PROBLEM. Please copy out every line in the entries that includes the word "프로그램을".

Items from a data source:
────────────────
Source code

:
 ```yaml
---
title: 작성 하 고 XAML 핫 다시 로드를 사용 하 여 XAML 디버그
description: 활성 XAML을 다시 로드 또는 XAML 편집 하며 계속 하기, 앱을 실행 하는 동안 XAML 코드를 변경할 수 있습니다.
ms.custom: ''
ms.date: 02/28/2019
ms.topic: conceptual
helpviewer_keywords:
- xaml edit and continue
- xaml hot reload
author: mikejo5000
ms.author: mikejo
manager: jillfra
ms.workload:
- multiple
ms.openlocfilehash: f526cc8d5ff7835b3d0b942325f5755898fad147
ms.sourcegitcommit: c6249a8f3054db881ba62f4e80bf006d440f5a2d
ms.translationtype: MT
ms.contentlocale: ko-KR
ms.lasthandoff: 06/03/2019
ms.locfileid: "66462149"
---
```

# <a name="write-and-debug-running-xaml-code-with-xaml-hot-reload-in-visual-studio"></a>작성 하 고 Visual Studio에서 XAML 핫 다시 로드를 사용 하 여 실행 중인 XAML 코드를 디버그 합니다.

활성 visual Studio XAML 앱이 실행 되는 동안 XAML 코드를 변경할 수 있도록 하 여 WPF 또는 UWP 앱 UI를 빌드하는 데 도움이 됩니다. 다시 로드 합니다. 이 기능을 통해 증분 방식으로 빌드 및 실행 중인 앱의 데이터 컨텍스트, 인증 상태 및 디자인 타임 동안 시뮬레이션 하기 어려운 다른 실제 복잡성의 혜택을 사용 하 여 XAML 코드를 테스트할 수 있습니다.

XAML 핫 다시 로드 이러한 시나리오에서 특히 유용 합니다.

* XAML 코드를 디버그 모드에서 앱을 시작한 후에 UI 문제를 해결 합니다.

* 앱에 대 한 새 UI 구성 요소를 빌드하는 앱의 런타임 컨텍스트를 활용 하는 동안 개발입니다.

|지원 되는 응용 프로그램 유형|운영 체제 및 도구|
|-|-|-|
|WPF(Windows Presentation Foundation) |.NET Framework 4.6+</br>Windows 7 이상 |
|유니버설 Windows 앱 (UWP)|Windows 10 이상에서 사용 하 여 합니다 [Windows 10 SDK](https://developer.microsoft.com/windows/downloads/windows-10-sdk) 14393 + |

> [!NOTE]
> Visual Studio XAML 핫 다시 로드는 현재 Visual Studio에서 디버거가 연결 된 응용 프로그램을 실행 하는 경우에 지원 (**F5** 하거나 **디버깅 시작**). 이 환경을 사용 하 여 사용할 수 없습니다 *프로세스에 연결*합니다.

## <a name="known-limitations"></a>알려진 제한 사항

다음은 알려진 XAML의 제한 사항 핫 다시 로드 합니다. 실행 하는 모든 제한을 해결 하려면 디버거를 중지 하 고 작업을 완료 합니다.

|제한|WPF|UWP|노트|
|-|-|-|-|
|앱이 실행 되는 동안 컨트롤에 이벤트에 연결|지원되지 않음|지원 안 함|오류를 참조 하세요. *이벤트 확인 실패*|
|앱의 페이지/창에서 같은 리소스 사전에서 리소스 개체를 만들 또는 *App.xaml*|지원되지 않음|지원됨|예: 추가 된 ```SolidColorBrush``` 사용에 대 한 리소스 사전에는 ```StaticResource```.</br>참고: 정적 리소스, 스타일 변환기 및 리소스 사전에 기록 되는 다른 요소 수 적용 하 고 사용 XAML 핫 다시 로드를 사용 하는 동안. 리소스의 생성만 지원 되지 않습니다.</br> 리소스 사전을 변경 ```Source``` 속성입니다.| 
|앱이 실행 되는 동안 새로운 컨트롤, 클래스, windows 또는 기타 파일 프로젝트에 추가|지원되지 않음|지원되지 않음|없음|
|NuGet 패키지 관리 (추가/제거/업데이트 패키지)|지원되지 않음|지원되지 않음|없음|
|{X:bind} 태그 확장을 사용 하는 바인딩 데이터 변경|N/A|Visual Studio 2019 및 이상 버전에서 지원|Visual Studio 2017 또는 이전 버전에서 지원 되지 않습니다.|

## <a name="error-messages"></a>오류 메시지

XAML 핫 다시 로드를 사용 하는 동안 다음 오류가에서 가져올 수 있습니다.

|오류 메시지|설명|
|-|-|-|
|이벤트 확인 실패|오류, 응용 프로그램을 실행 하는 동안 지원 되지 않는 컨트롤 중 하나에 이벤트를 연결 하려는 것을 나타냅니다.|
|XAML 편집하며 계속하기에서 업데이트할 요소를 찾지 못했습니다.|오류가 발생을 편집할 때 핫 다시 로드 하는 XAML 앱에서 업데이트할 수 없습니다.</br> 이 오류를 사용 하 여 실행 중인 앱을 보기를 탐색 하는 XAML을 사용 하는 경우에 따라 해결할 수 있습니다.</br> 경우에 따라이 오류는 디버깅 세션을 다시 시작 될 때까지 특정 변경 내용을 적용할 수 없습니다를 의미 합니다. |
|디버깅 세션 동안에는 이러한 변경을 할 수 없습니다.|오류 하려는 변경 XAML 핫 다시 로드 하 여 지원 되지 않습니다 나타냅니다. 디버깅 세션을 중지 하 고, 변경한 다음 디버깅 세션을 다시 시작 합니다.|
────────────────
WRITTEN RESPONSE.
> Visual Studio XAML 핫 다시 로드는 현재 Visual Studio에서 디버거가 연결 된 응용 프로그램을 실행 하는 경우에 지원 (**F5** 하거나 **디버깅 시작**). 이 환경을 사용 하 여 사용할 수 없습니다 *프로세스에 연결*합니다.
|이벤트 확인 실패|오류, 응용 프로그램을 실행 하는 동안 지원 되지 않는 컨트롤 중 하나에 이벤트를 연결 하려는 것을 나타냅니다.|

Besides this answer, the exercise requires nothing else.